How do you keep an emphasis on the center and its causes amid the celebration and fun of the Classic?We wanted to create a day that emphasized a healthy approach to families, and hopefully it creates a recognition that it's not like that for everyone. The new campaign ("Where's the Line?") ties back to the center, and we can use that very openly at this event to send this message again. [The center] is embedded in the community; it's taken 20 years to do that, but that's a very gratifying thing. It's no longer as if we're doing something unusual. The community fully accepts these are things that can be discussed publicly, and resources are available.
The "Where's the Line?" ad campaign is direct and highly visible. Why the assertive, in-your-face approach?What we focused on here is the bystander. As a bystander, you're being asked to look into a private relationship. There is a line, and once it's crossed, the onus falls on someone. We see things in our daily lives that make us constantly question, "Where is that line?" even between discipline and abuse. We wanted to grab people and say, you're right if you feel that questioning, and it's best not to push it aside. These were meant to shock the awareness. But we've tried to not just raise awareness, but provide a number to call.

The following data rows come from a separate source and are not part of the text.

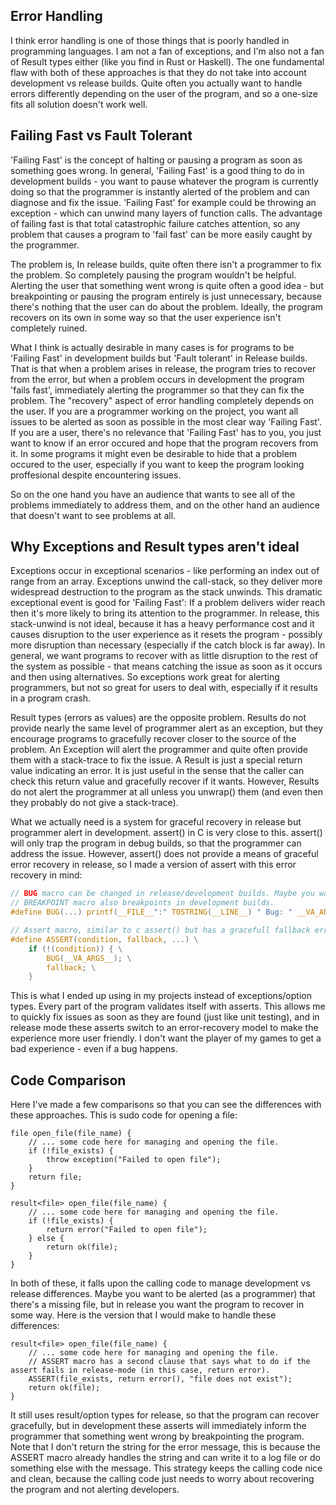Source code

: ## Error Handling

I think error handling is one of those things that is poorly handled in programming languages. I am not a fan of exceptions, and I'm also not a fan of Result types either (like you find in Rust or Haskell). The one fundamental flaw with both of these approaches is that they do not take into account development vs release builds. Quite often you actually want to handle errors differently depending on the user of the program, and so a one-size fits all solution doesn't work well.

## Failing Fast vs Fault Tolerant

'Failing Fast' is the concept of halting or pausing a program as soon as something goes wrong. In general, 'Failing Fast' is a good thing to do in development builds - you want to pause whatever the program is currently doing so that the programmer is instantly alerted of the problem and can diagnose and fix the issue. 'Failing Fast' for example could be throwing an exception - which can unwind many layers of function calls. The advantage of failing fast is that total catastrophic failure catches attention, so any problem that causes a program to 'fail fast' can be more easily caught by the programmer. 

The problem is, In release builds, quite often there isn't a programmer to fix the problem. So completely pausing the program wouldn't be helpful. Alerting the user that something went wrong is quite often a good idea - but breakpointing or pausing the program entirely is just unnecessary, because there's nothing that the user can do about the problem. Ideally, the program recovers on its own in some way so that the user experience isn't completely ruined. 

What I think is actually desirable in many cases is for programs to be 'Failing Fast' in development builds but 'Fault tolerant' in Release builds. That is that when a problem arises in release, the program tries to recover from the error, but when a problem occurs in development the program 'fails fast', immediately alerting the programmer so that they can fix the problem. The "recovery" aspect of error handling completely depends on the user. If you are a programmer working on the project, you want all issues to be alerted as soon as possible in the most clear way 'Failing Fast'. If you are a user, there's no relevance that 'Failing Fast' has to you, you just want to know if an error occured and hope that the program recovers from it. In some programs it might even be desirable to hide that a problem occured to the user, especially if you want to keep the program looking proffesional despite encountering issues.

So on the one hand you have an audience that wants to see all of the problems immediately to address them, and on the other hand an audience that doesn't want to see problems at all. 

## Why Exceptions and Result types aren't ideal

Exceptions occur in exceptional scenarios - like performing an index out of range from an array. Exceptions unwind the call-stack, so they deliver more widespread destruction to the program as the stack unwinds. This dramatic exceptional event is good for 'Failing Fast': If a problem delivers wider reach then it's more likely to bring its attention to the programmer. In release, this stack-unwind is not ideal, because it has a heavy performance cost and it causes disruption to the user experience as it resets the program - possibly more disruption than necessary (especially if the catch block is far away). In general, we want programs to recover with as little disruption to the rest of the system as possible - that means catching the issue as soon as it occurs and then using alternatives. So exceptions work great for alerting programmers, but not so great for users to deal with, especially if it results in a program crash. 

Result types (errors as values) are the opposite problem. Results do not provide nearly the same level of programmer alert as an exception, but they encourage programs to gracefully recover closer to the source of the problem. An Exception will alert the programmer and quite often provide them with a stack-trace to fix the issue. A Result is just a special return value indicating an error. It is just useful in the sense that the caller can check this return value and gracefully recover if it wants. However, Results do not alert the programmer at all unless you unwrap() them (and even then they probably do not give a stack-trace).

What we actually need is a system for graceful recovery in release but programmer alert in development. assert() in C is very close to this. assert() will only trap the program in debug builds, so that the programmer can address the issue. However, assert() does not provide a means of graceful error recovery in release, so I made a version of assert with this error recovery in mind:

``` C
// BUG macro can be changed in release/development builds. Maybe you want to alert the user of the bug or write it to a log file?
// BREAKPOINT macro also breakpoints in development builds.
#define BUG(...) printf(__FILE__":" TOSTRING(__LINE__) " Bug: " __VA_ARGS__); fflush(stdout); BREAKPOINT()

// Assert macro, similar to c assert() but has a gracefull fallback error-recovery for release mode. 
#define ASSERT(condition, fallback, ...) \
    if (!(condition)) { \
        BUG(__VA_ARGS__); \
        fallback; \
    }
```
This is what I ended up using in my projects instead of exceptions/option types. Every part of the program validates itself with asserts. This allows me to quickly fix issues as soon as they are found (just like unit testing), and in release mode these asserts switch to an error-recovery model to make the experience more user friendly. I don't want the player of my games to get a bad experience - even if a bug happens.  

## Code Comparison

Here I've made a few comparisons so that you can see the differences with these approaches. This is sudo code for opening a file:

```
file open_file(file_name) {
    // ... some code here for managing and opening the file.
    if (!file_exists) {
        throw exception("Failed to open file");
    }
    return file;
}
```

```
result<file> open_file(file_name) {
    // ... some code here for managing and opening the file.
    if (!file_exists) {
        return error("Failed to open file");
    } else {
        return ok(file);
    }
}
```
In both of these, it falls upon the calling code to manage development vs release differences. Maybe you want to be alerted (as a programmer) that there's a missing file, but in release you want the program to recover in some way. Here is the version that I would make to handle these differences: 
```
result<file> open_file(file_name) {
    // ... some code here for managing and opening the file.
    // ASSERT macro has a second clause that says what to do if the assert fails in release-mode (in this case, return error).
    ASSERT(file_exists, return error(), "file does not exist");
    return ok(file);
}
```
It still uses result/option types for release, so that the program can recover gracefully, but in development these asserts will immediately inform the programmer that something went wrong by breakpointing the program. Note that I don't return the string for the error message, this is because the ASSERT macro already handles the string and can write it to a log file or do something else with the message. This strategy keeps the calling code nice and clean, because the calling code just needs to worry about recovering the program and not alerting developers. 

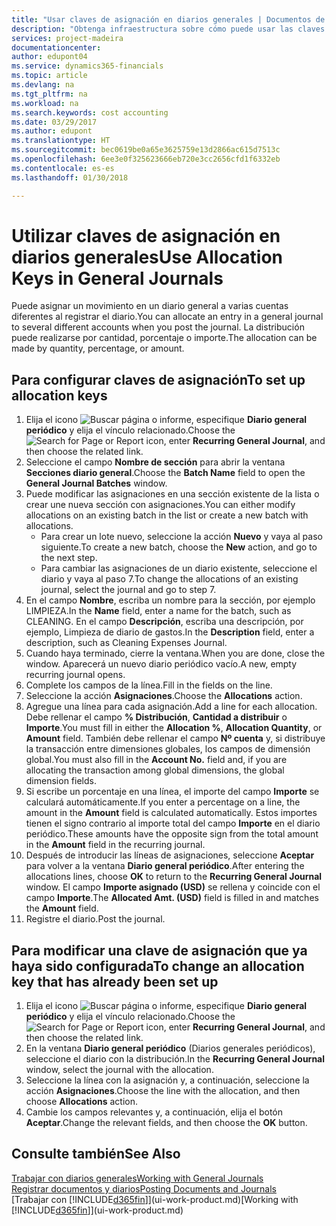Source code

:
 ```yaml
---
title: "Usar claves de asignación en diarios generales | Documentos de Microsoft"
description: "Obtenga infraestructura sobre cómo puede usar las claves de asignación en diarios."
services: project-madeira
documentationcenter: 
author: edupont04
ms.service: dynamics365-financials
ms.topic: article
ms.devlang: na
ms.tgt_pltfrm: na
ms.workload: na
ms.search.keywords: cost accounting
ms.date: 03/29/2017
ms.author: edupont
ms.translationtype: HT
ms.sourcegitcommit: bec0619be0a65e3625759e13d2866ac615d7513c
ms.openlocfilehash: 6ee3e0f325623666eb720e3cc2656cfd1f6332eb
ms.contentlocale: es-es
ms.lasthandoff: 01/30/2018

---
```

# <a name="use-allocation-keys-in-general-journals"></a><span data-ttu-id="db3d7-103">Utilizar claves de asignación en diarios generales</span><span class="sxs-lookup"><span data-stu-id="db3d7-103">Use Allocation Keys in General Journals</span></span>
<span data-ttu-id="db3d7-104">Puede asignar un movimiento en un diario general a varias cuentas diferentes al registrar el diario.</span><span class="sxs-lookup"><span data-stu-id="db3d7-104">You can allocate an entry in a general journal to several different accounts when you post the journal.</span></span> <span data-ttu-id="db3d7-105">La distribución puede realizarse por cantidad, porcentaje o importe.</span><span class="sxs-lookup"><span data-stu-id="db3d7-105">The allocation can be made by quantity, percentage, or amount.</span></span>

## <a name="to-set-up-allocation-keys"></a><span data-ttu-id="db3d7-106">Para configurar claves de asignación</span><span class="sxs-lookup"><span data-stu-id="db3d7-106">To set up allocation keys</span></span>
1. <span data-ttu-id="db3d7-107">Elija el icono ![Buscar página o informe](media/ui-search/search_small.png "icono Buscar página o informe"), especifique **Diario general periódico** y elija el vínculo relacionado.</span><span class="sxs-lookup"><span data-stu-id="db3d7-107">Choose the ![Search for Page or Report](media/ui-search/search_small.png "Search for Page or Report icon") icon, enter **Recurring General Journal**, and then choose the related link.</span></span>
2. <span data-ttu-id="db3d7-108">Seleccione el campo **Nombre de sección** para abrir la ventana **Secciones diario general**.</span><span class="sxs-lookup"><span data-stu-id="db3d7-108">Choose the **Batch Name** field to open the **General Journal Batches** window.</span></span>
3. <span data-ttu-id="db3d7-109">Puede modificar las asignaciones en una sección existente de la lista o crear une nueva sección con asignaciones.</span><span class="sxs-lookup"><span data-stu-id="db3d7-109">You can either modify allocations on an existing batch in the list or create a new batch with allocations.</span></span>
   * <span data-ttu-id="db3d7-110">Para crear un lote nuevo, seleccione la acción **Nuevo** y vaya al paso siguiente.</span><span class="sxs-lookup"><span data-stu-id="db3d7-110">To create a new batch, choose the **New** action, and go to the next step.</span></span>
   * <span data-ttu-id="db3d7-111">Para cambiar las asignaciones de un diario existente, seleccione el diario y vaya al paso 7.</span><span class="sxs-lookup"><span data-stu-id="db3d7-111">To change the allocations of an existing journal, select the journal and go to step 7.</span></span>    
4. <span data-ttu-id="db3d7-112">En el campo **Nombre**, escriba un nombre para la sección, por ejemplo LIMPIEZA.</span><span class="sxs-lookup"><span data-stu-id="db3d7-112">In the **Name** field, enter a name for the batch, such as CLEANING.</span></span> <span data-ttu-id="db3d7-113">En el campo **Descripción**, escriba una descripción, por ejemplo, Limpieza de diario de gastos.</span><span class="sxs-lookup"><span data-stu-id="db3d7-113">In the **Description** field, enter a description, such as Cleaning Expenses Journal.</span></span>
5. <span data-ttu-id="db3d7-114">Cuando haya terminado, cierre la ventana.</span><span class="sxs-lookup"><span data-stu-id="db3d7-114">When you are done, close the window.</span></span> <span data-ttu-id="db3d7-115">Aparecerá un nuevo diario periódico vacío.</span><span class="sxs-lookup"><span data-stu-id="db3d7-115">A new, empty recurring journal opens.</span></span>
6. <span data-ttu-id="db3d7-116">Complete los campos de la línea.</span><span class="sxs-lookup"><span data-stu-id="db3d7-116">Fill in the fields on the line.</span></span>
7. <span data-ttu-id="db3d7-117">Seleccione la acción **Asignaciones**.</span><span class="sxs-lookup"><span data-stu-id="db3d7-117">Choose the **Allocations** action.</span></span>
8. <span data-ttu-id="db3d7-118">Agregue una línea para cada asignación.</span><span class="sxs-lookup"><span data-stu-id="db3d7-118">Add a line for each allocation.</span></span> <span data-ttu-id="db3d7-119">Debe rellenar el campo **% Distribución**, **Cantidad a distribuir** o **Importe**.</span><span class="sxs-lookup"><span data-stu-id="db3d7-119">You must fill in either the **Allocation %**, **Allocation Quantity**, or **Amount** field.</span></span> <span data-ttu-id="db3d7-120">También debe rellenar el campo **Nº cuenta** y, si distribuye la transacción entre dimensiones globales, los campos de dimensión global.</span><span class="sxs-lookup"><span data-stu-id="db3d7-120">You must also fill in the **Account No.** field and, if you are allocating the transaction among global dimensions, the global dimension fields.</span></span>
9. <span data-ttu-id="db3d7-121">Si escribe un porcentaje en una línea, el importe del campo **Importe** se calculará automáticamente.</span><span class="sxs-lookup"><span data-stu-id="db3d7-121">If you enter a percentage on a line, the amount in the **Amount** field is calculated automatically.</span></span> <span data-ttu-id="db3d7-122">Estos importes tienen el signo contrario al importe total del campo **Importe** en el diario periódico.</span><span class="sxs-lookup"><span data-stu-id="db3d7-122">These amounts have the opposite sign from the total amount in the **Amount** field in the recurring journal.</span></span>
10. <span data-ttu-id="db3d7-123">Después de introducir las líneas de asignaciones, seleccione **Aceptar** para volver a la ventana **Diario general periódico**.</span><span class="sxs-lookup"><span data-stu-id="db3d7-123">After entering the allocations lines, choose **OK** to return to the **Recurring General Journal** window.</span></span> <span data-ttu-id="db3d7-124">El campo **Importe asignado (USD)** se rellena y coincide con el campo **Importe**.</span><span class="sxs-lookup"><span data-stu-id="db3d7-124">The **Allocated Amt. (USD)** field is filled in and matches the **Amount** field.</span></span>
11. <span data-ttu-id="db3d7-125">Registre el diario.</span><span class="sxs-lookup"><span data-stu-id="db3d7-125">Post the journal.</span></span>

## <a name="to-change-an-allocation-key-that-has-already-been-set-up"></a><span data-ttu-id="db3d7-126">Para modificar una clave de asignación que ya haya sido configurada</span><span class="sxs-lookup"><span data-stu-id="db3d7-126">To change an allocation key that has already been set up</span></span>
1. <span data-ttu-id="db3d7-127">Elija el icono ![Buscar página o informe](media/ui-search/search_small.png "icono Buscar página o informe"), especifique **Diario general periódico** y elija el vínculo relacionado.</span><span class="sxs-lookup"><span data-stu-id="db3d7-127">Choose the ![Search for Page or Report](media/ui-search/search_small.png "Search for Page or Report icon") icon, enter **Recurring General Journal**, and then choose the related link.</span></span>
2. <span data-ttu-id="db3d7-128">En la ventana **Diario general periódico** (Diarios generales periódicos), seleccione el diario con la distribución.</span><span class="sxs-lookup"><span data-stu-id="db3d7-128">In the **Recurring General Journal** window, select the journal with the allocation.</span></span>
3. <span data-ttu-id="db3d7-129">Seleccione la línea con la asignación y, a continuación, seleccione la acción **Asignaciones**.</span><span class="sxs-lookup"><span data-stu-id="db3d7-129">Choose the line with the allocation, and then choose **Allocations** action.</span></span>
4. <span data-ttu-id="db3d7-130">Cambie los campos relevantes y, a continuación, elija el botón **Aceptar**.</span><span class="sxs-lookup"><span data-stu-id="db3d7-130">Change the relevant fields, and then choose the **OK** button.</span></span>

## <a name="see-also"></a><span data-ttu-id="db3d7-131">Consulte también</span><span class="sxs-lookup"><span data-stu-id="db3d7-131">See Also</span></span>
[<span data-ttu-id="db3d7-132">Trabajar con diarios generales</span><span class="sxs-lookup"><span data-stu-id="db3d7-132">Working with General Journals</span></span>](ui-work-general-journals.md)  
[<span data-ttu-id="db3d7-133">Registrar documentos y diarios</span><span class="sxs-lookup"><span data-stu-id="db3d7-133">Posting Documents and Journals</span></span>](ui-post-documents-journals.md)  
<span data-ttu-id="db3d7-134">[Trabajar con [!INCLUDE[d365fin](includes/d365fin_md.md)]](ui-work-product.md)</span><span class="sxs-lookup"><span data-stu-id="db3d7-134">[Working with [!INCLUDE[d365fin](includes/d365fin_md.md)]](ui-work-product.md)</span></span>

Family violence seems to be part of a bigger national conversation right now-people are still talking about the Ray Rice video. How can organizations like the center make the most of these conversations?It says to the whole community it's impossible to ignore. It does ask us some moral questions. Can you continue to admire an athlete if this is how they continue to behave? Hopefully, the answer is no. Particularly for young people, framed in the right way, this [conversation] can be useful. In young people, we're most concerned about teen dating relationships. We're seeing abuse perpetuated at younger ages.
How have you taught your own children to avoid abuse in their relationships?Your first instinct is the girls. You want to have a very direct conversation with them: You never accept any kind of demeaning behavior. It's unacceptable. And if you see it in your friends, you need to speak to someone. It starts in a very insidious way; things can happen in those tender years as kids are wanting to be accepted by their peers. It's just as important to speak to the boys about how important it is to be sensitive and respectful of their female friends and their interests, how to be good men. It's about respecting other people and, at the littlest kid level, how you treat your friends.